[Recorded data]
○ ○ ○ ○

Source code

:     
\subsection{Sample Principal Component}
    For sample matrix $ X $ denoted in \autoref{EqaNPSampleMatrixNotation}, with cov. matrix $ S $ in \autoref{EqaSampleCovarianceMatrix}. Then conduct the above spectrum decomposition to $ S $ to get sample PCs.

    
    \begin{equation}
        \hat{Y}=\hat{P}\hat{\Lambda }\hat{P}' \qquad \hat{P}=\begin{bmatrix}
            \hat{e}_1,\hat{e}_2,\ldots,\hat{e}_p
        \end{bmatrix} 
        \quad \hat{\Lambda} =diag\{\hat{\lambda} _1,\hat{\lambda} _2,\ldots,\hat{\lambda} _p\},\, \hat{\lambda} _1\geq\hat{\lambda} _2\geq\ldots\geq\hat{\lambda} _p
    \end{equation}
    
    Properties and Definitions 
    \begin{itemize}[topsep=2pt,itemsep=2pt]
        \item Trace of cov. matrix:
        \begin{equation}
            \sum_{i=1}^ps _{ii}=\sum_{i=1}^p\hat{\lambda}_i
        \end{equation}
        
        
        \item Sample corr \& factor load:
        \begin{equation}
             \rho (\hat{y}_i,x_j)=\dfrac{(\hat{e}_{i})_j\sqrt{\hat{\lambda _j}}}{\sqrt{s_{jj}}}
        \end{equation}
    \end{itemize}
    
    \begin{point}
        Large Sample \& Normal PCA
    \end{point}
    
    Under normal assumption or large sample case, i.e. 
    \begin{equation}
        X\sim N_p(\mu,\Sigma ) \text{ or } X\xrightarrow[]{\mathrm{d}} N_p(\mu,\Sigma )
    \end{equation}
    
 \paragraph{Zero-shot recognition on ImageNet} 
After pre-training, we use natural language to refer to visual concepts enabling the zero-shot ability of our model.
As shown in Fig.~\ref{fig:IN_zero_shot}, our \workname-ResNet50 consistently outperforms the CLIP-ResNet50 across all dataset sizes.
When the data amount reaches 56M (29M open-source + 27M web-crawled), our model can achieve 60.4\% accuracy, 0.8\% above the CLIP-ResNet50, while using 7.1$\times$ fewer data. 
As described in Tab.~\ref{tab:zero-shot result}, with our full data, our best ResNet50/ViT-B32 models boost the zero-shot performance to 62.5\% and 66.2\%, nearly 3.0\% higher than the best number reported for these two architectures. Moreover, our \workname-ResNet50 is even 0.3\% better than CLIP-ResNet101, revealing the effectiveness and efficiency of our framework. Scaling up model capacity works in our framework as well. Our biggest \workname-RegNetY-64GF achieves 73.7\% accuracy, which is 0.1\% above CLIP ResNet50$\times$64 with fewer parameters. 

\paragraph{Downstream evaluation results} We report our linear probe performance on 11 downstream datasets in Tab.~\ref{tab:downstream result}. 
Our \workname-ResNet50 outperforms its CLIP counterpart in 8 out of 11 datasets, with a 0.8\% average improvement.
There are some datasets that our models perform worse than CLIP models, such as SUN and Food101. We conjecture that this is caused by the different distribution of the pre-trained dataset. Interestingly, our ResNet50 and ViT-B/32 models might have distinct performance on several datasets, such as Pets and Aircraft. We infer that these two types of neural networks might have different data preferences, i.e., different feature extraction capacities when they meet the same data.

○ ○ ○ ○

Exercise instructions | Using the records above, copy exactly the lines from the one containing "Our \workname-ResNet50 outperforms" through the last, inclusive, and nothing else.

Your solution |
Our \workname-ResNet50 outperforms its CLIP counterpart in 8 out of 11 datasets, with a 0.8\% average improvement.
There are some datasets that our models perform worse than CLIP models, such as SUN and Food101. We conjecture that this is caused by the different distribution of the pre-trained dataset. Interestingly, our ResNet50 and ViT-B/32 models might have distinct performance on several datasets, such as Pets and Aircraft. We infer that these two types of neural networks might have different data preferences, i.e., different feature extraction capacities when they meet the same data.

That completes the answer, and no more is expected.